_WORK INSTRUCTION_.
In the data below, the answer is the run of lines from the line containing "Forces Anniversary |" through the line containing "## 6. Tentative", both included; print it exactly and nothing else.

_RECORDS PROVIDED_.
====================

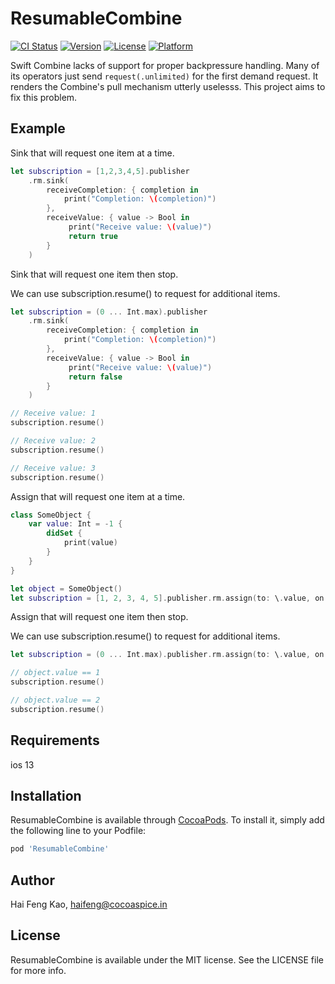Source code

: # ResumableCombine

[![CI Status](https://img.shields.io/travis/HaiFengKao/ResumableCombine.svg?style=flat)](https://travis-ci.org/HaiFengKao/ResumableCombine)
[![Version](https://img.shields.io/cocoapods/v/ResumableCombine.svg?style=flat)](https://cocoapods.org/pods/ResumableCombine)
[![License](https://img.shields.io/cocoapods/l/ResumableCombine.svg?style=flat)](https://cocoapods.org/pods/ResumableCombine)
[![Platform](https://img.shields.io/cocoapods/p/ResumableCombine.svg?style=flat)](https://cocoapods.org/pods/ResumableCombine)


Swift Combine lacks of support for proper backpressure handling. Many of its operators just send `request(.unlimited)` for the first demand request. It renders the Combine's pull mechanism utterly uselesss. This project aims to fix this problem.

## Example

Sink that will request one item at a time.
```swift
let subscription = [1,2,3,4,5].publisher
    .rm.sink(
        receiveCompletion: { completion in
            print("Completion: \(completion)")
        },
        receiveValue: { value -> Bool in
             print("Receive value: \(value)")
             return true
        }
    )
```

Sink that will request one item then stop.

We can use subscription.resume() to request for additional items.
```swift
let subscription = (0 ... Int.max).publisher
    .rm.sink(
        receiveCompletion: { completion in
            print("Completion: \(completion)")
        },
        receiveValue: { value -> Bool in
             print("Receive value: \(value)")
             return false
        }
    )

// Receive value: 1
subscription.resume()

// Receive value: 2
subscription.resume()

// Receive value: 3
subscription.resume()
```

Assign that will request one item at a time.
```swift
class SomeObject {
    var value: Int = -1 {
        didSet {
            print(value)
        }
    }
}

let object = SomeObject()
let subscription = [1, 2, 3, 4, 5].publisher.rm.assign(to: \.value, on: object)
```

Assign that will request one item then stop.

We can use subscription.resume() to request for additional items.
```swift
let subscription = (0 ... Int.max).publisher.rm.assign(to: \.value, on: object, mode: .singleDemand)

// object.value == 1
subscription.resume()

// object.value == 2
subscription.resume()
```

## Requirements
ios 13

## Installation

ResumableCombine is available through [CocoaPods](https://cocoapods.org). To install
it, simply add the following line to your Podfile:

```ruby
pod 'ResumableCombine'
```

## Author

Hai Feng Kao, haifeng@cocoaspice.in

## License

ResumableCombine is available under the MIT license. See the LICENSE file for more info.
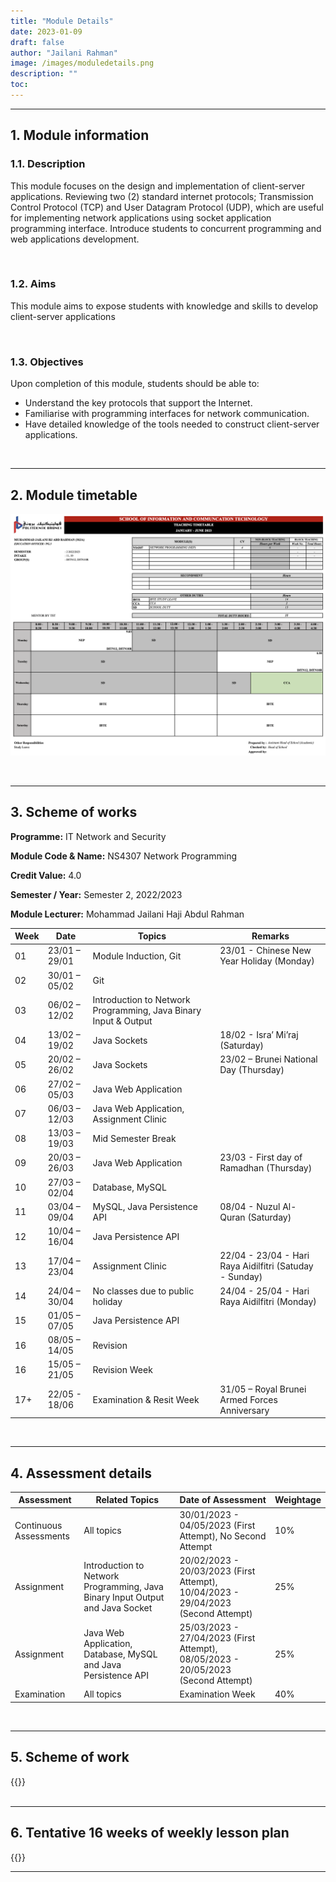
 ```yaml
---
title: "Module Details"
date: 2023-01-09
draft: false
author: "Jailani Rahman"
image: /images/moduledetails.png
description: ""
toc:
---
```


---

## 1. Module information
### 1.1. Description
This module focuses on the design and implementation of client-server applications. Reviewing two (2) standard internet protocols; Transmission Control Protocol (TCP) and User Datagram Protocol (UDP), which are useful for implementing network applications using socket application programming interface. Introduce students to concurrent programming and web applications development.

<br>

### 1.2. Aims
This module aims to expose students with knowledge and skills to develop client-server applications

<br>

### 1.3. Objectives
Upon completion of this module, students should be able to:
- Understand the key protocols that support the Internet.
- Familiarise with programming interfaces for network communication.
- Have detailed knowledge of the tools needed to construct client-server applications.

<br>

---

## 2. Module timetable

![](resources/teaching-timetable.png)

<br>

---

## 3. Scheme of works

**Programme:** IT Network and Security

**Module Code & Name:** NS4307 Network Programming

**Credit Value:** 4.0

**Semester / Year:** Semester 2, 2022/2023

**Module Lecturer:** Mohammad Jailani Haji Abdul Rahman

| Week | Date | Topics | Remarks |
| --- | --- | --- | --- |
| 01 | 23/01 – 29/01 | Module Induction, Git | 23/01 - Chinese New Year Holiday (Monday) |
| 02 | 30/01 – 05/02 | Git |  |
| 03 | 06/02 – 12/02 | Introduction to Network Programming, Java Binary Input & Output |  |
| 04 | 13/02 – 19/02 | Java Sockets | 18/02 - Isra’ Mi’raj (Saturday) |
| 05 | 20/02 – 26/02 | Java Sockets | 23/02 – Brunei National Day (Thursday) |
| 06 | 27/02 – 05/03 | Java Web Application |  |
| 07 | 06/03 – 12/03 | Java Web Application, Assignment Clinic |  |
| 08 | 13/03 – 19/03 | Mid Semester Break |  |
| 09 | 20/03 – 26/03 | Java Web Application | 23/03 - First day of Ramadhan (Thursday) |
| 10 | 27/03 – 02/04 | Database, MySQL |  |
| 11 | 03/04 – 09/04 | MySQL, Java Persistence API | 08/04 - Nuzul Al-Quran (Saturday) |
| 12 | 10/04 – 16/04 | Java Persistence API |  |
| 13 | 17/04 – 23/04 | Assignment Clinic | 22/04 - 23/04 - Hari Raya Aidilfitri (Satuday - Sunday) |
| 14 | 24/04 – 30/04 | No classes due to public holiday | 24/04 - 25/04 - Hari Raya Aidilfitri (Monday) |
| 15 | 01/05 – 07/05 | Java Persistence API |  |
| 16 | 08/05 – 14/05 | Revision |  |
| 16 | 15/05 – 21/05 | Revision Week |  |
| 17+ | 22/05 - 18/06 | Examination & Resit Week | 31/05 – Royal Brunei Armed Forces Anniversary |

<br>

---

## 4. Assessment details

| Assessment | Related Topics | Date of Assessment | Weightage |
| --- | --- | --- | --- |
| Continuous Assessments | All topics | 30/01/2023 - 04/05/2023 (First Attempt), No Second Attempt | 10% |
| Assignment | Introduction to Network Programming, Java Binary Input Output and Java Socket | 20/02/2023 - 20/03/2023 (First Attempt), 10/04/2023 - 29/04/2023 (Second Attempt) | 25% |
| Assignment | Java Web Application, Database, MySQL and Java Persistence API | 25/03/2023 - 27/04/2023 (First Attempt), 08/05/2023 - 20/05/2023 (Second Attempt) | 25% |
| Examination | All topics | Examination Week | 40% |

<br>

---

## 5. Scheme of work

<div id="nep_sow">{{<embed-pdf url="./resources/NS4307_NEP_SOW.pdf">}}</div>

<br>

---

## 6. Tentative 16 weeks of weekly lesson plan
<div id="nep_wlp_init">{{<embed-pdf url="./resources/NS4307_NEP_WLP_INITIAL.pdf">}}</div>

---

====================

_REPLY TO THE TASK_.
| 17+ | 22/05 - 18/06 | Examination & Resit Week | 31/05 – Royal Brunei Armed Forces Anniversary |

<br>

---

## 4. Assessment details

| Assessment | Related Topics | Date of Assessment | Weightage |
| --- | --- | --- | --- |
| Continuous Assessments | All topics | 30/01/2023 - 04/05/2023 (First Attempt), No Second Attempt | 10% |
| Assignment | Introduction to Network Programming, Java Binary Input Output and Java Socket | 20/02/2023 - 20/03/2023 (First Attempt), 10/04/2023 - 29/04/2023 (Second Attempt) | 25% |
| Assignment | Java Web Application, Database, MySQL and Java Persistence API | 25/03/2023 - 27/04/2023 (First Attempt), 08/05/2023 - 20/05/2023 (Second Attempt) | 25% |
| Examination | All topics | Examination Week | 40% |

<br>

---

## 5. Scheme of work

<div id="nep_sow">{{<embed-pdf url="./resources/NS4307_NEP_SOW.pdf">}}</div>

<br>

---

## 6. Tentative 16 weeks of weekly lesson plan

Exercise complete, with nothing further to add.